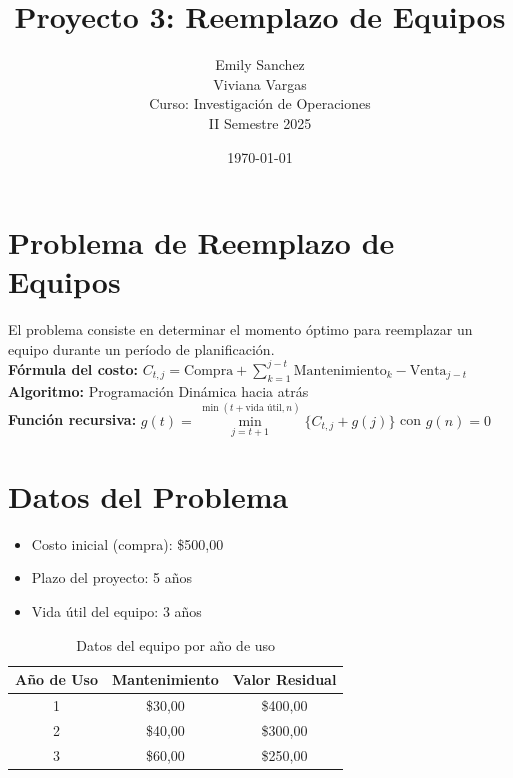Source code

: \documentclass[12pt]{article}
\title{Proyecto 3: Reemplazo de Equipos}
\author{Emily Sanchez \\ Viviana Vargas \\[1cm] Curso: Investigación de Operaciones \\ II Semestre 2025}
\date{\today}
\begin{document}
\maketitle
\newpage
\section*{Problema de Reemplazo de Equipos}
El problema consiste en determinar el momento óptimo para reemplazar un equipo durante un período de planificación.\\
\textbf{Fórmula del costo:} $C_{t,j} = \text{Compra} + \sum_{k=1}^{j-t} \text{Mantenimiento}_k - \text{Venta}_{j-t}$\\
\textbf{Algoritmo:} Programación Dinámica hacia atrás\\
\textbf{Función recursiva:} $g(t) = \min\limits_{j=t+1}^{\min(t+\text{vida útil}, n)} \{C_{t,j} + g(j)\}$ con $g(n) = 0$\\

\section*{Datos del Problema}
\begin{itemize}
\item Costo inicial (compra): \$500,00
\item Plazo del proyecto: 5 años
\item Vida útil del equipo: 3 años
\end{itemize}

\begin{table}[H]
\centering
\caption{Datos del equipo por año de uso}
\begin{tabular}{ccc}
\toprule
Año de Uso & Mantenimiento & Valor Residual \\
\midrule
1 & \$30,00 & \$400,00 \\
2 & \$40,00 & \$300,00 \\
3 & \$60,00 & \$250,00 \\
\bottomrule
\end{tabular}
\end{table}

\clearpage
\end{document}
_ _ _ _
| Task description |
There is one span to return: the line holding "3 & \$60,00 & \$250,00 \\" and every line after it through the end of the listing above; please give it exactly and add nothing.

| Answer to this task |
3 & \$60,00 & \$250,00 \\
\bottomrule
\end{tabular}
\end{table}

\clearpage
\end{document}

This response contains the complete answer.